Generations-old and archaic prejudices have killed our passion and curiosity. Those prejudices may be based on religion and language; they may be based on mythical superiority of a race; it may be based on a mythical belief that we are descendants of ‘Aryan’ race. On the other hand, Tamils in the North might passionately believe in Valmiki’s epic poem Ramayana. These prejudices are totally responsible for the corrupting of our collective soul and they have lessened our passion. If one needs to advance with the advancing world, one need to have that passion; the passion to be original, the passion to be daring, the passion to be uncomfortable with what is intensely wrong. The measure of a pioneer is not really venturing out, but sustaining the original passion and keeping going come what may. It is that passion that we are missing today. When passion dies, however much one tries to advance, the forward movement becomes more of a staggering crawl rather than an ecstatic gallop. When the excitement is absent, the expected gallop becomes once again a crawl and eventually a complete halt.
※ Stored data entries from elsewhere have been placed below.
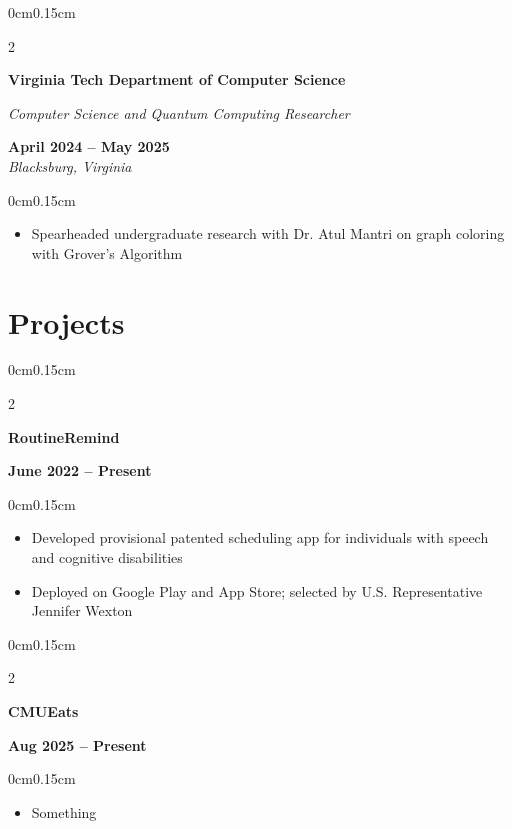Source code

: \documentclass[10pt, letterpaper]{article}
\newenvironment{highlights}{
    \begin{itemize}[topsep=0pt, parsep=0pt, partopsep=0pt, itemsep=0pt, leftmargin=0.6cm]
}{
    \end{itemize}
}
\newenvironment{onecolentry}{
    \begin{adjustwidth}{0cm}{0.15cm}
}{
    \end{adjustwidth}
}
\newenvironment{twocolentry}[2][]{
    \onecolentry
    \def\secondColumn{#2}
    \setcolumnwidth{\fill, 4cm}
    \begin{paracol}{2}
}{
    \switchcolumn \raggedleft \secondColumn
    \end{paracol}
    \endonecolentry
}
\begin{document}
    \vspace{0.05cm}

    \begin{twocolentry}{\textbf{April 2024 -- May 2025} \\ \textit{Blacksburg, Virginia}}
        \textbf{Virginia Tech Department of Computer Science}
        
        \textit{Computer Science and Quantum Computing Researcher}
    \end{twocolentry}
    \vspace{-0.15cm}
    \begin{onecolentry}
        \begin{highlights}
            \item Spearheaded undergraduate research with Dr. Atul Mantri on graph coloring with Grover's Algorithm
        \end{highlights}
    \end{onecolentry}

    \vspace{0.05cm}

    \section{Projects}
    \vspace{0.1cm}

    \begin{twocolentry}{\textbf{June 2022 -- Present}}
        \textbf{RoutineRemind}
    \end{twocolentry}
    \vspace{-0.15cm}
    \begin{onecolentry}
        \begin{highlights}
            \item Developed provisional patented scheduling app for individuals with speech and cognitive disabilities
            \item Deployed on Google Play and App Store; selected by U.S. Representative Jennifer Wexton
        \end{highlights}
    \end{onecolentry}

    \vspace{0.05cm}

    \begin{twocolentry}{\textbf{Aug 2025 -- Present}}
        \textbf{CMUEats}
    \end{twocolentry}
    \vspace{-0.15cm}
    \begin{onecolentry}
        \begin{highlights}
            \item Something
        \end{highlights}
    \end{onecolentry}
\end{document}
We as a nation has come to that: an unthinkable moral lethargy and cultural vacuum. Throw the Mahawamsa and Ramayana out the window. Both these national biographies may have outlived their usefulness. The decay of our culture has set in and it’s progressing rapidly. The effects may not be manifest now or tomorrow or day after; may not be in a year or two; but in five years’ time when our children look back at the society we have left behind, it will be unrecognizable. An amoral, uncultured bundle of humanity in search of its own identity would be meandering along hazy streets and smoke-filled board rooms. They would not know the difference between a well-cultured society and one without the nuanced measures of the human spirit. For they have not seen or experienced it.